**Input data**
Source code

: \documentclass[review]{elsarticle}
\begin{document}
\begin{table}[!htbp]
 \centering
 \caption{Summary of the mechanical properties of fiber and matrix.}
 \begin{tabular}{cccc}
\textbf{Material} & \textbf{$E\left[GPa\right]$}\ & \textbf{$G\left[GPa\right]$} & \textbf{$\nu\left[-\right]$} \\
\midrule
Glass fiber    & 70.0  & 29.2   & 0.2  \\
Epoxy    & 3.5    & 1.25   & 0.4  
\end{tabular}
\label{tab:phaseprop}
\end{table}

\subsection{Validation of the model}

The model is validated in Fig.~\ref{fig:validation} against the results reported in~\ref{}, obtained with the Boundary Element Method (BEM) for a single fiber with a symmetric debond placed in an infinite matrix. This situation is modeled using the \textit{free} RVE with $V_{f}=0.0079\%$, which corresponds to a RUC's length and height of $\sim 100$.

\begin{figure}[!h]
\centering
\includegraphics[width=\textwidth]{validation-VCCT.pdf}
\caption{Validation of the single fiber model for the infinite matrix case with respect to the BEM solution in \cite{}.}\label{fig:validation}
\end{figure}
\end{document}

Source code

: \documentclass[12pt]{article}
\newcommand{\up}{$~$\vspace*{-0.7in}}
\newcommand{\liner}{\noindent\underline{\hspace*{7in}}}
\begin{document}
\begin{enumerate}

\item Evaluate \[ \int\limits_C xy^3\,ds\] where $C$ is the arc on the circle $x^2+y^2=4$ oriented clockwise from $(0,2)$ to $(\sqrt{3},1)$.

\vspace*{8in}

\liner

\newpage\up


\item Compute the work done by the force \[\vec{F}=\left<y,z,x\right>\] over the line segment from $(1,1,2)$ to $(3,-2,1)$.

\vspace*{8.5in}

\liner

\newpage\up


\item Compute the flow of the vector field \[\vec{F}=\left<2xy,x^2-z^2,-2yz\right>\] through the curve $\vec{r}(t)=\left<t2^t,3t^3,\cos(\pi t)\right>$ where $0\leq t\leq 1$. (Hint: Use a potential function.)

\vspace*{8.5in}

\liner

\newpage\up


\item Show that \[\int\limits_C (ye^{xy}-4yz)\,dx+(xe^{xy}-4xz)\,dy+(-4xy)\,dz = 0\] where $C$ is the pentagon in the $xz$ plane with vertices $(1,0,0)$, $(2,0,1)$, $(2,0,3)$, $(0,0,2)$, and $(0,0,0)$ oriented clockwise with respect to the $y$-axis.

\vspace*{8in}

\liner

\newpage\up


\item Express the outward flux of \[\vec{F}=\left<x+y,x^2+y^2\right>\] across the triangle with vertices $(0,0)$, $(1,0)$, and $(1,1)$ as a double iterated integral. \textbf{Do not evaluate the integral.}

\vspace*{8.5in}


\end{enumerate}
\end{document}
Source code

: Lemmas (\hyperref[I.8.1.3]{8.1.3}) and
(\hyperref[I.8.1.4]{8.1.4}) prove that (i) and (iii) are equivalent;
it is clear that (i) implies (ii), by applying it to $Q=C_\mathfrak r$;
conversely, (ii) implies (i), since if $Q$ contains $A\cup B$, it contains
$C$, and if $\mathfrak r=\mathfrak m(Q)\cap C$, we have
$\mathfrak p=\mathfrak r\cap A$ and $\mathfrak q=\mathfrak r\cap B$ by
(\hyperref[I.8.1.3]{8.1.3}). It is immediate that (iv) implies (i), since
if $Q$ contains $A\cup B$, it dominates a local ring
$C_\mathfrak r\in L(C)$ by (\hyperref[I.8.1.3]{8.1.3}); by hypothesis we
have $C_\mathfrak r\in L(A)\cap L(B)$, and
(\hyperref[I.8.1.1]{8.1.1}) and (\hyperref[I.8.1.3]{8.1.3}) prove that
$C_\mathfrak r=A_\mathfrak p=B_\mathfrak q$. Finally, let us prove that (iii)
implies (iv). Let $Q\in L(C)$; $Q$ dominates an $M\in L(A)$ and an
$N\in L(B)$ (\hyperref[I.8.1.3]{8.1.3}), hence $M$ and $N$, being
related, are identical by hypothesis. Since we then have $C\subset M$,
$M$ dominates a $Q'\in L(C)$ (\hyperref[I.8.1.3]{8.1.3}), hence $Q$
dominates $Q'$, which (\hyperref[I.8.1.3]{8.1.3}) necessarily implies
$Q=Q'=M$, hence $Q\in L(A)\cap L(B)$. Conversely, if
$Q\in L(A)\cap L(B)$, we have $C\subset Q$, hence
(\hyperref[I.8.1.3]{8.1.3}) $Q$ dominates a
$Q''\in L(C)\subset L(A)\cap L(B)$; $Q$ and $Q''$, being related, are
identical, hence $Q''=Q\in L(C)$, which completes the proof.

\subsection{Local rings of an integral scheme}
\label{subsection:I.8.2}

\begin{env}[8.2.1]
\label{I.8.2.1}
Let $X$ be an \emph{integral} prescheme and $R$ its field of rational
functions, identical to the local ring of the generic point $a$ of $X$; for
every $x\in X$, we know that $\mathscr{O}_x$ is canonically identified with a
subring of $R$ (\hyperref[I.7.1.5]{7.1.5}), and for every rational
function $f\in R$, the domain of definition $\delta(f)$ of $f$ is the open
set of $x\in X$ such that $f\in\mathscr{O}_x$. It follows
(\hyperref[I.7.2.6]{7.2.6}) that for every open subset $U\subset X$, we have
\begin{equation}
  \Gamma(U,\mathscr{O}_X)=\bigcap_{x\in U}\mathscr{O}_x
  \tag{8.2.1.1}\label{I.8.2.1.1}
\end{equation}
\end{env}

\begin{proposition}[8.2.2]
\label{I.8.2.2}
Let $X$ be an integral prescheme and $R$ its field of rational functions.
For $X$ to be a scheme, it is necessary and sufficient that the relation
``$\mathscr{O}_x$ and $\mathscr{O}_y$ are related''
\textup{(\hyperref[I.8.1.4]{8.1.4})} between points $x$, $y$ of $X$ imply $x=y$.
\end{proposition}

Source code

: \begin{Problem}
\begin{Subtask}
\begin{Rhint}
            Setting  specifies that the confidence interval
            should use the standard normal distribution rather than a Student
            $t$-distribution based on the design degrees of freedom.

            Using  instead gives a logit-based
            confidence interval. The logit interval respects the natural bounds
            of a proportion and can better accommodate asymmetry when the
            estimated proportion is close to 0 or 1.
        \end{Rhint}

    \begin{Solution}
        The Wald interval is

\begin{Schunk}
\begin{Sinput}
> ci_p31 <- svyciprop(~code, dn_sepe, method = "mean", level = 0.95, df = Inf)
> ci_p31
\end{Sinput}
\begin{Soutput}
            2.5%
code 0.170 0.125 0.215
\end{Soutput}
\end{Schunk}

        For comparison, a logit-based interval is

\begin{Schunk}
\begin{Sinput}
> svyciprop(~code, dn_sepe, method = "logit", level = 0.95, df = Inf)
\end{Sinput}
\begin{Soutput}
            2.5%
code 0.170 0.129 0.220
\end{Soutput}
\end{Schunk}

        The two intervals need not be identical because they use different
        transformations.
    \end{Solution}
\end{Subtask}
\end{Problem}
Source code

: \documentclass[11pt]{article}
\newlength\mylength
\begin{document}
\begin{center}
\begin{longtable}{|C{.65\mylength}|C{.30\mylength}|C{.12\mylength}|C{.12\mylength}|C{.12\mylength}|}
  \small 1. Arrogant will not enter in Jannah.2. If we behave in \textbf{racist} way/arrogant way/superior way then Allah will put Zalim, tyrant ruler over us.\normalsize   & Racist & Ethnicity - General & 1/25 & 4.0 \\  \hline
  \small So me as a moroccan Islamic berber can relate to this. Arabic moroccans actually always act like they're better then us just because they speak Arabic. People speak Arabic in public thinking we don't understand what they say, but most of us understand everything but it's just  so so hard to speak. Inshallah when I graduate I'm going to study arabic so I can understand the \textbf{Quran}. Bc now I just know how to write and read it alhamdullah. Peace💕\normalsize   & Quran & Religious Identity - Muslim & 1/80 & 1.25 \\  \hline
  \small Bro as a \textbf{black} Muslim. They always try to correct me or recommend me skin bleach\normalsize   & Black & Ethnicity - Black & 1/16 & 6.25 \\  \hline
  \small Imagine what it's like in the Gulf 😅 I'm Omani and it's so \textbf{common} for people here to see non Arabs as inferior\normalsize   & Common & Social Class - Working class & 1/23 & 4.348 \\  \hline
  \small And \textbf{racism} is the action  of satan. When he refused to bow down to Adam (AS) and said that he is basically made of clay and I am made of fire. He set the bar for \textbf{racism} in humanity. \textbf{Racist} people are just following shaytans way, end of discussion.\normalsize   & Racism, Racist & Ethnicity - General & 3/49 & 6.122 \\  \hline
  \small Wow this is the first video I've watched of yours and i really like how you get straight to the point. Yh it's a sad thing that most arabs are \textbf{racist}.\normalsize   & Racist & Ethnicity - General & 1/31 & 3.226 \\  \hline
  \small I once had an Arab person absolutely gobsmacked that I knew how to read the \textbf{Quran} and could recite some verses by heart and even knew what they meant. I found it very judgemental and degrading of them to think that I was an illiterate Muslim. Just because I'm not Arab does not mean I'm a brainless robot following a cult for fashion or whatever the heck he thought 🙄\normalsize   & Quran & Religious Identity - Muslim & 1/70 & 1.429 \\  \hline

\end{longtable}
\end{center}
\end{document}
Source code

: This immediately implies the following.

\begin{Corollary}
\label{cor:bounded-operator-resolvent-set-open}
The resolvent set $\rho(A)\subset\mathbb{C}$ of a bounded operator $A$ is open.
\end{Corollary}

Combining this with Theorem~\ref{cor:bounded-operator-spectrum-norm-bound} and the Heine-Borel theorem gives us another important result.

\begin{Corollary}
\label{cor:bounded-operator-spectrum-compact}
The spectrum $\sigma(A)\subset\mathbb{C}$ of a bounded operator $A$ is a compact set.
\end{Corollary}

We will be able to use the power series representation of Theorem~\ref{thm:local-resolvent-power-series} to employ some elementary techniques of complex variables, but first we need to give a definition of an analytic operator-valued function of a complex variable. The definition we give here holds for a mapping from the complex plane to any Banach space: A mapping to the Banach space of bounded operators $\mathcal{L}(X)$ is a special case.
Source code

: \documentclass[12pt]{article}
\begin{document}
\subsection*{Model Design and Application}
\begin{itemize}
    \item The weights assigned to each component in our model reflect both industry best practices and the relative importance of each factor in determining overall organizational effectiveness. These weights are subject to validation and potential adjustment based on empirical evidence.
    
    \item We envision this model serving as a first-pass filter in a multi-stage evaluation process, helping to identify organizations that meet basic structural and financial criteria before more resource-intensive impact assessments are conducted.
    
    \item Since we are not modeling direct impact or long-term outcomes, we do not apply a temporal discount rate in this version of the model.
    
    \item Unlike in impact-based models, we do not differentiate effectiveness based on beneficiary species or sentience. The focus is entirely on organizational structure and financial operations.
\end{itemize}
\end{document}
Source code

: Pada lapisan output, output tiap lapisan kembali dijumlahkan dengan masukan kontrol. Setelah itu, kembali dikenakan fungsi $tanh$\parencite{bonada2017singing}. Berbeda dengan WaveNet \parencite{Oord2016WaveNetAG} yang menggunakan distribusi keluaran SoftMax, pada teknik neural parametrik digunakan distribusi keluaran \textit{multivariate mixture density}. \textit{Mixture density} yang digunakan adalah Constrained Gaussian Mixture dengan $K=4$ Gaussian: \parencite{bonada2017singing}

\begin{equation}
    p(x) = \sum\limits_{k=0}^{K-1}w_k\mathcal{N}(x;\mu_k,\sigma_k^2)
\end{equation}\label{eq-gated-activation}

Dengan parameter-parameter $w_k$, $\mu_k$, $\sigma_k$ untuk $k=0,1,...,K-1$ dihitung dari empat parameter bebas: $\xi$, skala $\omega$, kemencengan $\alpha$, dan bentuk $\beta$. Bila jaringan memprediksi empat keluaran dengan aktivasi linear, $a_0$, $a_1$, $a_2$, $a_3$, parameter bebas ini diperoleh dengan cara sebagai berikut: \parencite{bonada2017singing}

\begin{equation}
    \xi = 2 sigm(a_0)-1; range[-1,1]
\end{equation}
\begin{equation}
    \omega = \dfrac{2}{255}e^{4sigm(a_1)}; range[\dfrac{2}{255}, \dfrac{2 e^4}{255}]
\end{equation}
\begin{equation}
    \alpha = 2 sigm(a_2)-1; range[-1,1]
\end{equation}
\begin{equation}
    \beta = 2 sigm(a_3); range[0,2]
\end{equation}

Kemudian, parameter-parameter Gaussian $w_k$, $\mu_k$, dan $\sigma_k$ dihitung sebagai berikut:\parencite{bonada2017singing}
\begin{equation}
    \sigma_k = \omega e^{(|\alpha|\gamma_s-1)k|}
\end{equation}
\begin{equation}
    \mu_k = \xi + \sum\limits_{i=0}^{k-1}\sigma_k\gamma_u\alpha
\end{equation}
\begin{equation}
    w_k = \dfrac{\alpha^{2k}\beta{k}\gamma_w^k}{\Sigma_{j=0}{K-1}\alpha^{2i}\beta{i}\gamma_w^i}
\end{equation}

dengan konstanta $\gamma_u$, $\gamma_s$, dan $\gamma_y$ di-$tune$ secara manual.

**Task details**
Among the lines above, please find those with "better" and copy them.

**Solved problem**
            of a proportion and can better accommodate asymmetry when the
  \small So me as a moroccan Islamic berber can relate to this. Arabic moroccans actually always act like they're better then us just because they speak Arabic. People speak Arabic in public thinking we don't understand what they say, but most of us understand everything but it's just  so so hard to speak. Inshallah when I graduate I'm going to study arabic so I can understand the \textbf{Quran}. Bc now I just know how to write and read it alhamdullah. Peace💕\normalsize   & Quran & Religious Identity - Muslim & 1/80 & 1.25 \\  \hline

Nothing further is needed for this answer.